**** DATA
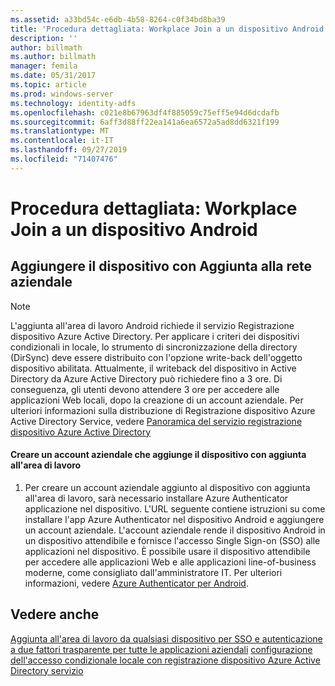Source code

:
 ```yaml
---
ms.assetid: a33bd54c-e6db-4b58-8264-c0f34bd8ba39
title: 'Procedura dettagliata: Workplace Join a un dispositivo Android'
description: ''
author: billmath
ms.author: billmath
manager: femila
ms.date: 05/31/2017
ms.topic: article
ms.prod: windows-server
ms.technology: identity-adfs
ms.openlocfilehash: c021e8b67963df4f885059c75eff5e94d6dcdafb
ms.sourcegitcommit: 6aff3d88ff22ea141a6ea6572a5ad8dd6321f199
ms.translationtype: MT
ms.contentlocale: it-IT
ms.lasthandoff: 09/27/2019
ms.locfileid: "71407476"
---
```

# <a name="walkthrough-workplace-join-to-an-android-device"></a>Procedura dettagliata: Workplace Join a un dispositivo Android



## <a name="join-your-device-with-workplace-join"></a>Aggiungere il dispositivo con Aggiunta alla rete aziendale

> [!NOTE]
> L'aggiunta all'area di lavoro Android richiede il servizio Registrazione dispositivo Azure Active Directory. Per applicare i criteri dei dispositivi condizionali in locale, lo strumento di sincronizzazione della directory (DirSync) deve essere distribuito con l'opzione write-back dell'oggetto dispositivo abilitata. Attualmente, il writeback del dispositivo in Active Directory da Azure Active Directory può richiedere fino a 3 ore. Di conseguenza, gli utenti devono attendere 3 ore per accedere alle applicazioni Web locali, dopo la creazione di un account aziendale. Per ulteriori informazioni sulla distribuzione di Registrazione dispositivo Azure Active Directory Service, vedere [Panoramica del servizio registrazione dispositivo Azure Active Directory](https://msdn.microsoft.com/library/azure/dn788908.aspx)

#### <a name="create-a-work-account-that-joins-your-device-with-workplace-join"></a>Creare un account aziendale che aggiunge il dispositivo con aggiunta all'area di lavoro

1.  Per creare un account aziendale aggiunto al dispositivo con aggiunta all'area di lavoro, sarà necessario installare Azure Authenticator applicazione nel dispositivo. L'URL seguente contiene istruzioni su come installare l'app Azure Authenticator nel dispositivo Android e aggiungere un account aziendale. L'account aziendale rende il dispositivo Android in un dispositivo attendibile e fornisce l'accesso Single Sign-on (SSO) alle applicazioni nel dispositivo. È possibile usare il dispositivo attendibile per accedere alle applicazioni Web e alle applicazioni line-of-business moderne, come consigliato dall'amministratore IT. Per ulteriori informazioni, vedere [Azure Authenticator per Android](https://docs.microsoft.com/azure/multi-factor-authentication/end-user/microsoft-authenticator-app-how-to).

## <a name="see-also"></a>Vedere anche
[Aggiunta all'area di lavoro da qualsiasi dispositivo per SSO e autenticazione a due fattori trasparente per tutte le applicazioni aziendali](Join-to-Workplace-from-Any-Device-for-SSO-and-Seamless-Second-Factor-Authentication-Across-Company-Applications.md)
[configurazione dell'accesso condizionale locale con registrazione dispositivo Azure Active Directory servizio](https://docs.microsoft.com/azure/active-directory/active-directory-device-registration-on-premises-setup)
********
▶ **WORK INSTRUCTIONS**
Check each line of the data above for the word "author" and copy the ones where it is found.

▶ **SOLUTION TO THIS EXERCISE**
author: billmath
ms.author: billmath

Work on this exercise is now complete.